BAR HARBOR — An attorney who lives in the neighborhood of Emera Maine’s proposed controversial power substation has filed suit against the town over the project. He is claiming in court that town councilors violated local law by refusing to put zoning initiatives related to the substation on the June town meeting ballot. Putting that matter up for a vote was the aim of a citizens’ petition this winter.
Attorney Arthur Greif, who along with his wife, Donna Karlson, has been an outspoken opponent of Emera’s proposal to build a substation on Woodbury Road, claims in a suit filed against the town that petition backers are being denied their first amendment rights by having to wait until November for a vote. He argues the town is violating its own charter by not putting the ordinance issues on the June ballot.
“Placing this issue on a warrant long after the time at which the town is required to place it before the voters is an attempt to deliberately stifle Plaintiff’s speech until a time when their voices can no longer be effectively heard,” Greif wrote in a Feb. 24 court filing.
Calling Greif’s argument “facile,” town attorney Murphy wrote in a March 13 response that the language of the ordinances proposed in the petitions would, if approved at the same time as other ordinance issues already on the June ballot, “result in an amalgamated land use ordinance that would be illegal and void on its face based on vagueness and irreconcilable conflicting provisions.”
Murphy further argues that the town council legally and properly exercised discretion in putting the ordinance questions on the November ballot.
“Municipal officers may refuse to put a petition on a ballot when it is reasonable to do so,” he states.
The ballot items in question resulted from two citizens’ petitions this past winter. The suggested ordinance changes would define “public utility facilities” and “public utility installations” and would regulate the latter, of which substations are a part. The language would completely disallow the building of a substation on Woodbury Road.
Emera Maine, facing controversy over its proposal, has already said it is considering other locations. These include a site at the intersection of Prospect Avenue and Route 3 and the site of the current, outdated substation on Edgewood Street.
Greif makes clear in his court filing that he and the other plaintiff, Sam Dunlap, live in close proximity to the Woodbury Road site.
“There is a distinct possibility that Emera Maine will commence building a substation on that land this summer,” Greif writes. “Clarification of the LUO on June 9, 2015, as to whether a substation is allowed in the … district will definitively establish whether such a substation could be built there.”

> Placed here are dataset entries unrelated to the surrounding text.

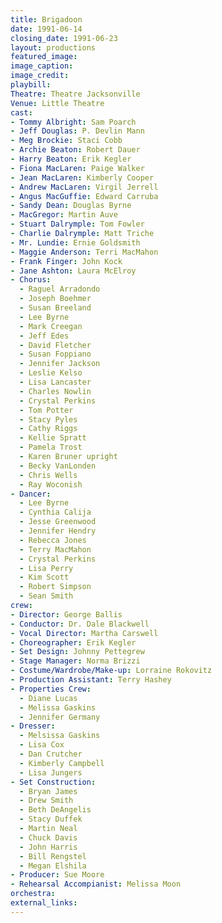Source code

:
 ```yaml
---
title: Brigadoon
date: 1991-06-14
closing_date: 1991-06-23
layout: productions
featured_image:
image_caption:
image_credit:
playbill:
Theatre: Theatre Jacksonville
Venue: Little Theatre
cast:
- Tommy Albright: Sam Poarch
- Jeff Douglas: P. Devlin Mann
- Meg Brockie: Staci Cobb
- Archie Beaton: Robert Dauer
- Harry Beaton: Erik Kegler
- Fiona MacLaren: Paige Walker
- Jean MacLaren: Kimberly Cooper
- Andrew MacLaren: Virgil Jerrell
- Angus MacGuffie: Edward Carruba
- Sandy Dean: Douglas Byrne
- MacGregor: Martin Auve
- Stuart Dalrymple: Tom Fowler
- Charlie Dalrymple: Matt Triche
- Mr. Lundie: Ernie Goldsmith
- Maggie Anderson: Terri MacMahon
- Frank Finger: John Kock
- Jane Ashton: Laura McElroy
- Chorus:
  - Raguel Arradondo
  - Joseph Boehmer
  - Susan Breeland
  - Lee Byrne
  - Mark Creegan
  - Jeff Edes
  - David Fletcher
  - Susan Foppiano
  - Jennifer Jackson
  - Leslie Kelso
  - Lisa Lancaster
  - Charles Nowlin
  - Crystal Perkins
  - Tom Potter
  - Stacy Pyles
  - Cathy Riggs
  - Kellie Spratt
  - Pamela Trost
  - Karen Bruner upright
  - Becky VanLonden
  - Chris Wells
  - Ray Woconish
- Dancer:
  - Lee Byrne
  - Cynthia Calija
  - Jesse Greenwood
  - Jennifer Hendry
  - Rebecca Jones
  - Terry MacMahon
  - Crystal Perkins
  - Lisa Perry
  - Kim Scott
  - Robert Simpson
  - Sean Smith
crew:
- Director: George Ballis
- Conductor: Dr. Dale Blackwell
- Vocal Director: Martha Carswell
- Choreographer: Erik Kegler
- Set Design: Johnny Pettegrew
- Stage Manager: Norma Brizzi
- Costume/Wardrobe/Make-up: Lorraine Rokovitz
- Production Assistant: Terry Hashey
- Properties Crew:
  - Diane Lucas
  - Melissa Gaskins
  - Jennifer Germany
- Dresser:
  - Melsissa Gaskins
  - Lisa Cox
  - Dan Crutcher
  - Kimberly Campbell
  - Lisa Jungers
- Set Construction:
  - Bryan James
  - Drew Smith
  - Beth DeAngelis
  - Stacy Duffek
  - Martin Neal
  - Chuck Davis
  - John Harris
  - Bill Rengstel
  - Megan Elshila
- Producer: Sue Moore
- Rehearsal Accompianist: Melissa Moon
orchestra:
external_links:
---
```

Greif is also the attorney representing Patricia and Donal Murphy in their lawsuit against Emera Maine and the town concerning the substation. The Murphys lost the first round of the suit in court and are now appealing the decision to a higher court. Greif also has taken the lead on the official protest process over the substation with the Maine Public Utilities Commission.
According to town treasurer Stan Harmon, the town so far has spent nearly $22,000 in legal costs related to Greif’s lawsuits.